[TASK OBJECTIVE]: Using the material that follows, identify and copy each line with the string "estar".

[MATERIAL PROVIDED]:
▬▬▬▬▬▬▬▬▬▬
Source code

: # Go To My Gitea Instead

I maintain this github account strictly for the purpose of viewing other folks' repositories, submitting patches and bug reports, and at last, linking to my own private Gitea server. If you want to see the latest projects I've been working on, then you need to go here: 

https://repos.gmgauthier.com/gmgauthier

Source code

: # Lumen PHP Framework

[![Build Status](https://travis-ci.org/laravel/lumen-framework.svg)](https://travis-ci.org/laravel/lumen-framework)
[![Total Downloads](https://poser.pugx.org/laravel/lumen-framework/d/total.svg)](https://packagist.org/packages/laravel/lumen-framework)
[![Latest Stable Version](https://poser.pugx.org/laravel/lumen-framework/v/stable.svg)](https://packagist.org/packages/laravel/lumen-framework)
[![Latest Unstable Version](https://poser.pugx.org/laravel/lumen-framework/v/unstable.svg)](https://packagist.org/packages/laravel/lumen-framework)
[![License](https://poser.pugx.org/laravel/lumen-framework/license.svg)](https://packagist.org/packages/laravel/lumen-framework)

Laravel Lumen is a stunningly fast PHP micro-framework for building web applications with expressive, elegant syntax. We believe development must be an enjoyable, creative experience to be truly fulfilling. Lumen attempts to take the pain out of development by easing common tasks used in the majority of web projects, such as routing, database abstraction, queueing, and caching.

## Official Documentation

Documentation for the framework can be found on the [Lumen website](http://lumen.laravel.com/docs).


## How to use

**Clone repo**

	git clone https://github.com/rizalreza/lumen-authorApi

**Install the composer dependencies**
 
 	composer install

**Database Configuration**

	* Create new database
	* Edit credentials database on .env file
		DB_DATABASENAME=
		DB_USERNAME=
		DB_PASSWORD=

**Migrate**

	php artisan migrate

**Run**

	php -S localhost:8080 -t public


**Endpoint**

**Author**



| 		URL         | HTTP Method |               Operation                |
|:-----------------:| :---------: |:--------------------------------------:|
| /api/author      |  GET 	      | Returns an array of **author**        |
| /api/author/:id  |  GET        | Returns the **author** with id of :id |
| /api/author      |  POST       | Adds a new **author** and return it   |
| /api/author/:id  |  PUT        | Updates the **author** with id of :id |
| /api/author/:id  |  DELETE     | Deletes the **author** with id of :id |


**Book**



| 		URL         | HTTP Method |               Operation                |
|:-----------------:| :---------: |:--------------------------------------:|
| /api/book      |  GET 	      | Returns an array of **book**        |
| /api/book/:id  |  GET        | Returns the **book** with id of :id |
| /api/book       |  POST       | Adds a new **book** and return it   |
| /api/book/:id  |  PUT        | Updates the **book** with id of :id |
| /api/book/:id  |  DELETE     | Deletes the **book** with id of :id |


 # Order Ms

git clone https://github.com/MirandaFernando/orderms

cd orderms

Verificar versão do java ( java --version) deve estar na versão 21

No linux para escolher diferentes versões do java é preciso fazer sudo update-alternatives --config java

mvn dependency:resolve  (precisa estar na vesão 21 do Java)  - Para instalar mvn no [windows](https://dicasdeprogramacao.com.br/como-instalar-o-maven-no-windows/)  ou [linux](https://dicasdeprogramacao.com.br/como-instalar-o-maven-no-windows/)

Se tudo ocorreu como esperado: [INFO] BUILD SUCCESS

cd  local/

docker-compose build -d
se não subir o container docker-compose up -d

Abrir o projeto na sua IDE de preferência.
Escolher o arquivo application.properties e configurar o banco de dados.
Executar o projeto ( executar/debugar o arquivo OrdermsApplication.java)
▬▬▬▬▬▬▬▬▬▬
[EXERCISE SOLUTION]:
Verificar versão do java ( java --version) deve estar na versão 21
mvn dependency:resolve  (precisa estar na vesão 21 do Java)  - Para instalar mvn no [windows](https://dicasdeprogramacao.com.br/como-instalar-o-maven-no-windows/)  ou [linux](https://dicasdeprogramacao.com.br/como-instalar-o-maven-no-windows/)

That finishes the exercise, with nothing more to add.